Parallel simulation in FlowVision. What is necessary to know to be faster

 

In this article you will read about parallelization in FlowVision. It is necessary to understand several features, if you want to get a maximum from advantages of parallel simulations.

  • Why is not possible to accelerate simulation infinitely?
  • What is role of count of computational and initial cells in parallel simulations?
  • How to be faster?
  • What hardware is necessary to prefer?

How parallelization works. Computational grid decomposition

When you start simulation, FlowVision first of all will build computational grid and split it for several parts. After this FlowVision will redistribute parts of computational grid between processors. On picture below you can see result of splitting of computational grid for 4 processors:

decomp1

 

On each processor will be run one copy of Solver which will solve own part of computational grid.

Why is not possible to accelerate infinitely. Data exchanging between processors

But when each Solver will solve flows (heat flow, flow of mass and etc.) in cells, sometime it will need to know data from neighbor parts of grid which located on other processors. It means that Solver will request data from other processor. But this exchange of data is very slow process. To ask data in RAM is faster than to ask data from RAM on other node of cluster through the network.

If we want to minimize exchanges, we need to minimize area of borders between processors. FlowVision uses special algorithms for this.

N.B. For constant count of cells there is next effect: the more count of processors the larger losses for exchange between processors. It is possible that increasing of number of processors will give deceleration instead of acceleration. This effect is possible to see on next plot:

speedup1

After 180 processors simulation will be decelerated.
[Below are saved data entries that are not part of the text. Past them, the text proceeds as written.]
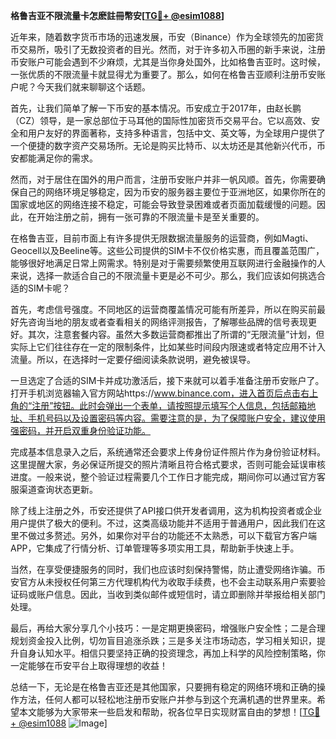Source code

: **格鲁吉亚不限流量卡怎麽註冊幣安[[TG💪+ @esim1088](https://t.me/s/esim1088)]**

近年来，随着数字货币市场的迅速发展，币安（Binance）作为全球领先的加密货币交易所，吸引了无数投资者的目光。然而，对于许多初入币圈的新手来说，注册币安账户可能会遇到不少麻烦，尤其是当你身处国外，比如格鲁吉亚时。这时候，一张优质的不限流量卡就显得尤为重要了。那么，如何在格鲁吉亚顺利注册币安账户呢？今天我们就来聊聊这个话题。

首先，让我们简单了解一下币安的基本情况。币安成立于2017年，由赵长鹏（CZ）领导，是一家总部位于马耳他的国际性加密货币交易平台。它以高效、安全和用户友好的界面著称，支持多种语言，包括中文、英文等，为全球用户提供了一个便捷的数字资产交易场所。无论是购买比特币、以太坊还是其他新兴代币，币安都能满足你的需求。

然而，对于居住在国外的用户而言，注册币安账户并非一帆风顺。首先，你需要确保自己的网络环境足够稳定，因为币安的服务器主要位于亚洲地区，如果你所在的国家或地区的网络连接不稳定，可能会导致登录困难或者页面加载缓慢的问题。因此，在开始注册之前，拥有一张可靠的不限流量卡是至关重要的。

在格鲁吉亚，目前市面上有许多提供无限数据流量服务的运营商，例如Magti、Geocell以及Beeline等。这些公司提供的SIM卡不仅价格实惠，而且覆盖范围广，能够很好地满足日常上网需求。特别是对于需要频繁使用互联网进行金融操作的人来说，选择一款适合自己的不限流量卡更是必不可少。那么，我们应该如何挑选合适的SIM卡呢？

首先，考虑信号强度。不同地区的运营商覆盖情况可能有所差异，所以在购买前最好先咨询当地的朋友或者查看相关的网络评测报告，了解哪些品牌的信号表现更好。其次，注意套餐内容。虽然大多数运营商都推出了所谓的“无限流量”计划，但实际上它们往往存在一定的限制条件，比如某些时间段内限速或者特定应用不计入流量。所以，在选择时一定要仔细阅读条款说明，避免被误导。

一旦选定了合适的SIM卡并成功激活后，接下来就可以着手准备注册币安账户了。打开手机浏览器输入官方网站https://www.binance.com，进入首页后点击右上角的“注册”按钮。此时会弹出一个表单，请按照提示填写个人信息，包括邮箱地址、手机号码以及设置密码等内容。需要注意的是，为了保障账户安全，建议使用强密码，并开启双重身份验证功能。

完成基本信息录入之后，系统通常还会要求上传身份证件照片作为身份验证材料。这里提醒大家，务必保证所提交的照片清晰且符合格式要求，否则可能会延误审核进度。一般来说，整个验证过程需要几个工作日才能完成，期间你可以通过官方客服渠道查询状态更新。

除了线上注册之外，币安还提供了API接口供开发者调用，这为机构投资者或企业用户提供了极大的便利。不过，这类高级功能并不适用于普通用户，因此我们在这里不做过多赘述。另外，如果你对平台的功能还不太熟悉，可以下载官方客户端APP，它集成了行情分析、订单管理等多项实用工具，帮助新手快速上手。

当然，在享受便捷服务的同时，我们也应该时刻保持警惕，防止遭受网络诈骗。币安官方从未授权任何第三方代理机构代为收取手续费，也不会主动联系用户索要验证码或账户信息。因此，当收到类似邮件或短信时，请立即删除并举报给相关部门处理。

最后，再给大家分享几个小技巧：一是定期更换密码，增强账户安全性；二是合理规划资金投入比例，切勿盲目追涨杀跌；三是多关注市场动态，学习相关知识，提升自身认知水平。相信只要坚持正确的投资理念，再加上科学的风险控制策略，你一定能够在币安平台上取得理想的收益！

总结一下，无论是在格鲁吉亚还是其他国家，只要拥有稳定的网络环境和正确的操作方法，任何人都可以轻松地注册币安账户并参与到这个充满机遇的世界里来。希望本文能够为大家带来一些启发和帮助，祝各位早日实现财富自由的梦想！[[TG💪+ @esim1088](https://t.me/s/esim1088) ![Image](https://i.postimg.cc/4NQfJmqS/Snipaste-2025-05-13-00-14-12.png)]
It is important to remember that the less count of cells per processor the larger exchange losses (in condition of same total count of cells). Usually optimal count of cells is about 10 000 – 40 000 per core. If you will try to use less count of cells, it is possible that simulation will be slower than in case of less count of processors.

What is scalability?

Plot which shown above is an illustration of scalability. Scalability shows how increasing of number of processors (or cores) will accelerate simulation. Scalability it is not only property of CFD software. Scalability depends from hardware, software and from features of CFD problem and grid.

Ideal scalability is a straight line. It means that increasing of processors in 100 times will give acceleration in 100 times. Unfortunately, in reality it is not possible.

Irregular mesh and scalability

Scalability depends from many factors. Not only from count of cells and hardware. One of important factor is a how computational grid will be built.

On the picture below you can see result of local adaptation (second level in the volume). You can see that “yellow” processor has many adapted cells. Other processors have less count of cells. It means that yellow will continue simulation when green, red and blue processors finished calculations. It is illustration of misbalance of calculations.

decomp2

FlowVision’s algorithms try to rebuild such computational grid and make decomposition more balanced.

But it is too hard task if:

  • Level of adaptation larger then 4
  • Count of initial cells is too small in relation to count of computational cells
  • There are many cells which are not computational (vacuum, cells in volume of moving bodies)

These problems can be solved (or solved partly) with Dynamic balancing.

Bottleneck. How hardware influent to scalability

Data exchanging between processors occurs through the RAM. Each thread on each core also store most part of data in the RAM. Each process from each core go to the RAM for new portion of data for calculation. All cores of one processor uses one memory bus.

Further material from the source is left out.